Black colleges in the United States are reeling from the impact of a recession that has hit their funding and are struggling to retain poor and middle income students.

The big government economic stimulus package President Barack Obama is expected to sign on Tuesday could provide some relief in a downturn that is hurting dozens of small, private universities set up for African Americans that lack big endowments and rely on tuition fees.

The colleges are a legacy of a past era when black students were barred from white-dominated higher education. Although the country now has its first black president in Obama, these institutions still play a valuable role, educators and politicians say.

Many U.S. universities have been affected by the recession, which has eroded state and private funding for education. But a majority of students at black colleges come from low- or middle-income families, making them and their schools more vulnerable to the economic squeeze.

As it bites, students struggle to get loans and scholarships, and the colleges struggle to pay bills.

"All the trends are bad right now," said Michael Lomax, president of the United Negro College Fund, which raises money for 39 of the 103 Historically Black Colleges and Universities (HBCUs) in the United States.

In a dramatic example, Clark Atlanta University laid off 70 of its 229 full-time faculty members and consolidated classes in its arts and science school last week when 300 students out of an enrollment of about 4,000 failed to return for the spring semester because of cost.

"Ninety-eight percent of our students require financial aid. As that became less accessible, increasingly our students have found they were unable to return," said spokeswoman Jennifer Jiles.

As it stands, the $787 billion stimulus bill includes money to make an "incredible difference" to HBCUs, said Lezli Baskerville, president of the National Association for Equal Opportunity in Higher Education.

It would include more than $800 million for infrastructure projects on HBCU campuses and $500 million over two years for improvements in technology as well as increased federal grants for students from low-income families, she said.
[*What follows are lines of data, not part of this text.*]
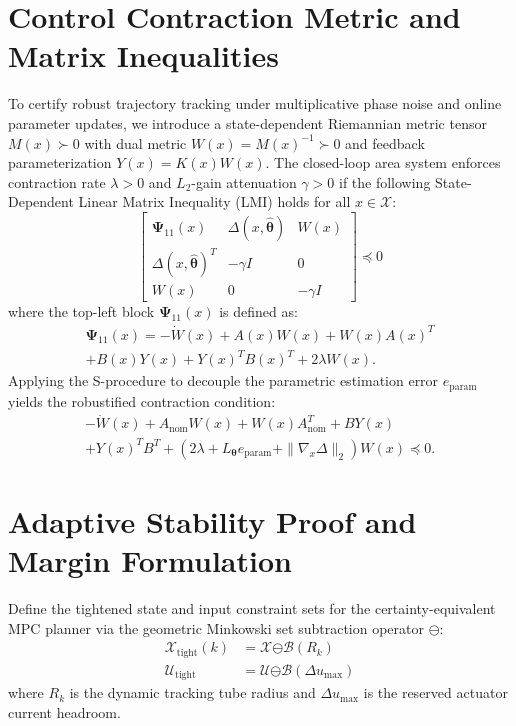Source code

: \documentclass[journal]{IEEEtran}
\begin{document}
\section{Control Contraction Metric and Matrix Inequalities}
To certify robust trajectory tracking under multiplicative phase noise and online parameter updates, we introduce a state-dependent Riemannian metric tensor $M(x) \succ 0$ with dual metric $W(x) = M(x)^{-1} \succ 0$ and feedback parameterization $Y(x) = K(x)W(x)$. The closed-loop area system enforces contraction rate $\lambda > 0$ and $L_2$-gain attenuation $\gamma > 0$ if the following State-Dependent Linear Matrix Inequality (LMI) holds for all $x \in \mathcal{X}$:
\begin{equation}
    \begin{bmatrix}
        \bm{\Psi}_{11}(x) & \Delta(x, \hat{\bm{\theta}}) & W(x) \\
        \Delta(x, \hat{\bm{\theta}})^T & -\gamma I & 0 \\
        W(x) & 0 & -\gamma I
    \end{bmatrix} \preceq 0
\end{equation}
where the top-left block $\bm{\Psi}_{11}(x)$ is defined as:
\begin{multline}
    \bm{\Psi}_{11}(x) = -\dot{W}(x) + A(x)W(x) + W(x)A(x)^T \\
    + B(x)Y(x) + Y(x)^T B(x)^T + 2\lambda W(x).
\end{multline}
Applying the S-procedure to decouple the parametric estimation error $e_{\text{param}}$ yields the robustified contraction condition:
\begin{multline}
    -\dot{W}(x) + A_{\text{nom}}W(x) + W(x)A_{\text{nom}}^T + B Y(x) \\
    + Y(x)^T B^T + \left(2\lambda + L_{\bm{\theta}} e_{\text{param}} + \|\nabla_x \Delta\|_2 \right) W(x) \preceq 0.
\end{multline}

\section{Adaptive Stability Proof and Margin Formulation}
Define the tightened state and input constraint sets for the certainty-equivalent MPC planner \cite{kohler26, sasfi23} via the geometric Minkowski set subtraction operator $\bm{\ominus}$:
\begin{align}
    \mathcal{X}_{\text{tight}}(k) &= \mathcal{X} \bm{\ominus} \mathcal{B}(R_k) \\
    \mathcal{U}_{\text{tight}} &= \mathcal{U} \bm{\ominus} \mathcal{B}(\Delta u_{\max})
\end{align}
where $R_k$ is the dynamic tracking tube radius and $\Delta u_{\max}$ is the reserved actuator current headroom.
\end{document}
"We want to make it possible for low-income, first-generation students (whose parents did not go to college) to be in the market to drive and stimulate the economy. That's what our institutions have traditionally done," Baskerville said.

NATIONAL REPUTATION

To an outsider, the range and number of higher education establishments in the United States can appear bewildering. Outside the ranks of famous Ivy League schools and the huge state universities, the country is dotted with hundreds of private institutions, many tiny, some obscure.

The same is true for historically black colleges. Such schools range from places with a national reputation such as the all-female Spelman College in Atlanta to rural universities catering to just a few hundred students.

Spelman announced this week it would reduce its operating budget by $4.8 million, including the elimination of 12 vacant and 23 existing positions, because of a 3 percent drop in enrollment and a decrease in endowment earnings.

HBCUs enroll 14 percent of African American students but constitute only 3 percent of America's 4,084 institutions of higher education, according to government figures.

Many boast a tradition of promoting black leadership: civil rights leader Martin Luther King and film maker Spike Lee attended Morehouse College in Atlanta.

Educator Booker T. Washington founded Tuskegee University in Alabama in 1881 and prominent agriculturalist George Washington Carver set up its agricultural school.

In contrast, Obama attended Occidental College in Los Angeles and Columbia University in New York, neither an HBCU.

Since segregation was banned in the 1960s, the black schools have diversified. Many have multiracial faculties and go out of their way to attract non-black students.

West Virginia State University is classed as an HBCU, though its student body is mainly white.

The 47 state-run HBCU's and six law schools are in the same boat as other state colleges, forced to cut costs and delay capital projects, said Dwayne Ashley, chief executive of the Thurgood Marshall College Fund, which funds students at state HBCU's.

"REACH OUT TO MY ROOTS"

While it is unlikely a university would be set up in contemporary America with a mission to educate a single ethnic group, HBCUs have attracted support from successive governments and are stoutly defended by their leaders.

Spelman president Beverly Tatum said there were advantages for black female students in attending a college that was designed especially with their needs in mind. A measure of the attraction to students was that 6,000 applicants competed for 525 Spelman places this academic year, she said.

Ashley said HBCUs provided a "nurturing environment".

"They are the epicenter of activity in the communities in which they are located. If you strengthen them, you strengthen the community and spur growth," said Baskerville.

Few cite racial solidarity as a key attraction, perhaps fearing accusations over political correctness. But many students say they chose an HBCU partly to be among other African Americans after attending racially mixed high schools.

"I wanted to go to a black college to reach out to my roots and follow tradition," said Marques Jenkins, 23, a psychology student who came to Clark Atlanta from California.